Continuity Dates and Discovery Period Do Not Expand Coverage for Claim Made Before the Policy Period
The United States District Court for the Eastern District of Louisiana has held that neither continuity dates nor the discovery period of a claims-made policy altered the conclusion that a lawsuit was not covered because the claim was first made prior to the policy period. XL Spec. Ins. Co. v. Bollinger Shipyards, Inc., 2014 WL 994665 (E.D. La. Mar. 13, 2014).

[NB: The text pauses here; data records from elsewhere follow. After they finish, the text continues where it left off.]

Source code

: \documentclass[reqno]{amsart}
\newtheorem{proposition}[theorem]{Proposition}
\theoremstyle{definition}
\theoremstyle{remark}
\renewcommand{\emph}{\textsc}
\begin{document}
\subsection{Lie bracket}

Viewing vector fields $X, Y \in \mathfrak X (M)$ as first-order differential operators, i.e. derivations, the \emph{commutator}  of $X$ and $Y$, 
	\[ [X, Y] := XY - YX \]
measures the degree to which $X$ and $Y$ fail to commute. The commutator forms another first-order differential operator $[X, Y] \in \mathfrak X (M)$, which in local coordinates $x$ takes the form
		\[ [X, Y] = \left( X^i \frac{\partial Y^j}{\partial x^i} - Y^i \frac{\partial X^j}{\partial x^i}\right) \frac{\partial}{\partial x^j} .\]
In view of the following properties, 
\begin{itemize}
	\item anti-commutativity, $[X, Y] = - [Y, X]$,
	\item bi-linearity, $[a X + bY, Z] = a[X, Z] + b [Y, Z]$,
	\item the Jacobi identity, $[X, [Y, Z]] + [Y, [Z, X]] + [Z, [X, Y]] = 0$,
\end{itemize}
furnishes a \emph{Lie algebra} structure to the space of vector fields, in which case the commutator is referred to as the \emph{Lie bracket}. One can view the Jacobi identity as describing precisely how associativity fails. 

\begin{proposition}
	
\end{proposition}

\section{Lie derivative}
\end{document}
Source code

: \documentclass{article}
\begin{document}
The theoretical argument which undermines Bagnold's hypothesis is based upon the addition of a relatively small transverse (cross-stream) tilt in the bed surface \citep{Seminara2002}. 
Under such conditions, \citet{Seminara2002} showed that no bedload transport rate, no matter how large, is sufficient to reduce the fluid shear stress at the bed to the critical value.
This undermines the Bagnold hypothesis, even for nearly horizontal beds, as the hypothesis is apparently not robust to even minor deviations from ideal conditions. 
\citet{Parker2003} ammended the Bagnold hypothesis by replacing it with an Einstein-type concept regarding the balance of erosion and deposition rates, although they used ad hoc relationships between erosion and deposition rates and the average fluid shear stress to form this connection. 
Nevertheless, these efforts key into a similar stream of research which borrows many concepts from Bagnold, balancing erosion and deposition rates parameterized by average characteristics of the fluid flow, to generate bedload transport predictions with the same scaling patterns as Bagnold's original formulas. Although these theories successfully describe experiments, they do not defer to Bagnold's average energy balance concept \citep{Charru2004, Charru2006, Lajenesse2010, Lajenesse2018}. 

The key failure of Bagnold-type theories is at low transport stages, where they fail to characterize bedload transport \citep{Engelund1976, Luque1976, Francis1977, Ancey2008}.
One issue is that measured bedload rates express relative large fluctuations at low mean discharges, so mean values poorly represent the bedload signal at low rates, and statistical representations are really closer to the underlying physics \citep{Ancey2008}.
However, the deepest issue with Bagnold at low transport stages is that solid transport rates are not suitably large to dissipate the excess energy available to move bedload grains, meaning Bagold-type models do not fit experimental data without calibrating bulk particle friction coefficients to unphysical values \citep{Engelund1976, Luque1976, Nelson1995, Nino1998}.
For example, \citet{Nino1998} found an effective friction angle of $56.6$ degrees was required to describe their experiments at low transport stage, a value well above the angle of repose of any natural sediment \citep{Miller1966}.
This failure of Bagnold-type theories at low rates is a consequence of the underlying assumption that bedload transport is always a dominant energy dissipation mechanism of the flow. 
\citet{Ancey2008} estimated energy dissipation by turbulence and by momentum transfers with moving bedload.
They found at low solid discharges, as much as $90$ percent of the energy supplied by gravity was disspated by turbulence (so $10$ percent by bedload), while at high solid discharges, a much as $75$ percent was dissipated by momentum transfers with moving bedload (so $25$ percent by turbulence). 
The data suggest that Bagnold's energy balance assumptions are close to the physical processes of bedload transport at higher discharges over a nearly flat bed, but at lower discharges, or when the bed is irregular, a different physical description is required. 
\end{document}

In a prior summary judgment ruling, the court had held that a lawsuit against the insured was not covered under a claims-made policy because the “claim” was first made three years earlier, when the insured entered into a tolling agreement with the claimant. The insured moved for reconsideration on the basis that the court failed to consider the “continuity dates” of the policy. The insured argued that the claim should be covered because it was made “between the Continuity Dates and the end of the D&O Policy.” The court rejected this argument, noting that the policy, by its plain terms, limits coverage to claims first made during the policy period. The purpose of the continuity dates, reasoned the court, is to delimit the scope of the policy's prior and pending litigation exclusion, not to change the policy period or the policy's requirement that a claim must be first made during the policy period in order for the policy to afford coverage.
The court also determined that the policy's discovery period was irrelevant to the coverage case. First, the court noted that the period was never triggered because the insured renewed its policy year after year. Second, in any event, the discovery period operates to extend coverage after the applicable policy period, and has no application where a claim was made before the policy period.